In response, the division recommended, and the commission approved, resolutions imposing reduced civil penalties or even no civil penalties, including cases involving very large firms such as J.P. Morgan Securities. Whistleblower protection In FY 2024 the Enforcement Division recommended, and the commission authorized, a series of settled enforcement actions to address violations of the Dodd-Frank whistleblower protection rule, which prohibits market participants from taking any action to impede would-be whistleblowers from contacting the SEC, including where firms purported to limit customers’ ability to voluntarily contact the SEC or required employees to waive the right to a possible whistleblower monetary award.

Those actions included an $18 million civil penalty against J.P. Morgan, the largest penalty on record for a standalone violation of the whistleblower protection rule. Disclosures required Federal securities laws require certain insiders and market participants to disclose their securities holdings and transactions. Compliance with those laws is essential for investors to make informed investment decisions.

In FY 2024, the SEC settled charges against more than two dozen entities and individuals for failures to timely report information about their holdings and transactions in public company stock or for contributing to filing failures by their officers and directors. The SEC also settled charges against 11 institutional investment managers for failing to disclose certain securities holdings in reports they were required to file because they have discretion over more than $100 million in certain securities. Robust remedies The Enforcement Division’s investigations led to orders imposing robust financial remedies in litigated and settled matters in FY 2024.

For example, after a jury verdict finding Terraform Labs and founder Do Kwon liable for fraud, the defendants agreed to a final judgment ordering them to pay more than $4.5 billion in disgorgement, prejudgment interest and civil penalties, the highest remedies ever obtained by the SEC after a trial. Major fraud The division continued to focus in FY 2024 on holding individuals and entities accountable for preying on investors. The division’s investigations led to charges alleging frauds ranging from Ponzi schemes targeting specific communities to billion-dollar frauds with thousands of victims.

Emerging technology, emerging risk Fiscal Year 2024 saw heightened investor risk from emerging technologies and cybersecurity incidents, and from market participants using social media to exploit elevated investor interest in emerging investment products and strategies. The division investigated noncompliance and false or misleading disclosures involving artificial intelligence, social media, cybersecurity, crypto, and more.

For example, the SEC settled charges against The Intercontinental Exchange and nine wholly owned subsidiaries, including the New York Stock Exchange, for failing to timely inform the SEC of a cyber intrusion as required by Regulation Systems Compliance and Integrity.

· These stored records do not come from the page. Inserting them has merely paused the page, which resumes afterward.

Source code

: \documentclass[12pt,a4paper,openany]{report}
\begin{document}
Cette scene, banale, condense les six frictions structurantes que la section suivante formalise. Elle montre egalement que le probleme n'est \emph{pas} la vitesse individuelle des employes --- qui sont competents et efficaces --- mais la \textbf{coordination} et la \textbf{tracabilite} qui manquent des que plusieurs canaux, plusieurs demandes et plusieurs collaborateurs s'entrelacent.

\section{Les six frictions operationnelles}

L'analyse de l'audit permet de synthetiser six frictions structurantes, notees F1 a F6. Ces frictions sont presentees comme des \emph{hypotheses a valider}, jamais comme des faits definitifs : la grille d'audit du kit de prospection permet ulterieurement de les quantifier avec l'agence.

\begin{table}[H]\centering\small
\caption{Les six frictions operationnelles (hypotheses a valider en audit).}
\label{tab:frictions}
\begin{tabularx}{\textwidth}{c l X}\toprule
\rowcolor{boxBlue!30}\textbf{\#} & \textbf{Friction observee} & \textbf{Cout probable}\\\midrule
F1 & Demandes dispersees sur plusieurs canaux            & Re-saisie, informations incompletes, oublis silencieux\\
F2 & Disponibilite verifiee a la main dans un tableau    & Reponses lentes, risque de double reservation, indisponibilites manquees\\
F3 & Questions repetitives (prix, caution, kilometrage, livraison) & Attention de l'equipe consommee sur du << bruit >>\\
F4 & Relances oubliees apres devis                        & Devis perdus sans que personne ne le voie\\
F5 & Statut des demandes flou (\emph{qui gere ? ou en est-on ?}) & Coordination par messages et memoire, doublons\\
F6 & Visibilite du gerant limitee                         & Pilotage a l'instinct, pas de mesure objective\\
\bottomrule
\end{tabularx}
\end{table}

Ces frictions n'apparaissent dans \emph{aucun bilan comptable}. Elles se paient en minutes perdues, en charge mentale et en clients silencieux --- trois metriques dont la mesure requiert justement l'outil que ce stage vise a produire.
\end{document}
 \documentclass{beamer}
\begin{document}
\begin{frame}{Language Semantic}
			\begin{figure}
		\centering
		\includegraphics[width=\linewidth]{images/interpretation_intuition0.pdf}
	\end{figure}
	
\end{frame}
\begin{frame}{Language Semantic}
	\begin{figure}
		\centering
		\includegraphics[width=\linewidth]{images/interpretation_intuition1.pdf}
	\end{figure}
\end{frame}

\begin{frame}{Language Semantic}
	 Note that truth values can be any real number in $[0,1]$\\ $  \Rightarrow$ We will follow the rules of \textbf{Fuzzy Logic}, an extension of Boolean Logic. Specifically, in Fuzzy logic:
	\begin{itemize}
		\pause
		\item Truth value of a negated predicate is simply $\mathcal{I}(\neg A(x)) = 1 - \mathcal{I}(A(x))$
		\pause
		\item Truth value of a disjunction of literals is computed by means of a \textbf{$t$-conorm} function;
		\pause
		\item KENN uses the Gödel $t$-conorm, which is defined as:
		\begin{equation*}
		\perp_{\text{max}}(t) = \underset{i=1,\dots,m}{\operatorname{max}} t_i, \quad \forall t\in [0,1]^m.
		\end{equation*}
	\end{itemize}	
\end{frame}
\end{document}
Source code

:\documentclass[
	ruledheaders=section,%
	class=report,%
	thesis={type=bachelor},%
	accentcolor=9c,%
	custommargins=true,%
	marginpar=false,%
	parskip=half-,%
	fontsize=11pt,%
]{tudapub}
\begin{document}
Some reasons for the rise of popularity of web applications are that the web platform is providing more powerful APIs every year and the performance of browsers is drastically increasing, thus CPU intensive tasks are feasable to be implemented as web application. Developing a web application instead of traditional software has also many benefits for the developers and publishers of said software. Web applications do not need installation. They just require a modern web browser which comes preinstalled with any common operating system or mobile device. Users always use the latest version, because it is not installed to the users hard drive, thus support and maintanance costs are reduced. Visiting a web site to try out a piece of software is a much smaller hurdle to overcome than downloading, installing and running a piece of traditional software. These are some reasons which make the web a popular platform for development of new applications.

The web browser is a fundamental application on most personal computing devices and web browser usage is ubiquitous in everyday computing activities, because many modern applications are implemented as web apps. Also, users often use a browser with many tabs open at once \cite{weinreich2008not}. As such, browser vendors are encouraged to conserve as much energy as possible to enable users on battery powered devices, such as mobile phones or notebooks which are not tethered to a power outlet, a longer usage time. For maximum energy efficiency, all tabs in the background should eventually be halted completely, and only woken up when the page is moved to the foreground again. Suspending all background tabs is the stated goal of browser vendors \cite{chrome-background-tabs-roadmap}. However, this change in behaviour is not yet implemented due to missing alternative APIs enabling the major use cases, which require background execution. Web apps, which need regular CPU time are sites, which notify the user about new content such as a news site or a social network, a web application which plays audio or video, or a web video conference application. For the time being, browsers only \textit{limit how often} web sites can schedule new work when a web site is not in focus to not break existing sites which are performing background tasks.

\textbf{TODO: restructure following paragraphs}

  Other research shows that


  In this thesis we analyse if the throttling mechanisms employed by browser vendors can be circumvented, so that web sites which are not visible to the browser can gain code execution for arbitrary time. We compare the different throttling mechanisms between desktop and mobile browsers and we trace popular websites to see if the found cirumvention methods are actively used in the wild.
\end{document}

Individual accountability Enforcement actions against individuals included the SEC’s permanent suspension of Benjamin Borgers, managing partner of an eponymous audit firm, from appearing and practicing as an accountant before the commission as part of a resolution of an alleged fraud that involved more than 1,500 SEC filings – one of the largest ever wholesale failures by a “gatekeeper.” Borgers also agreed to pay a $2 million civil penalty.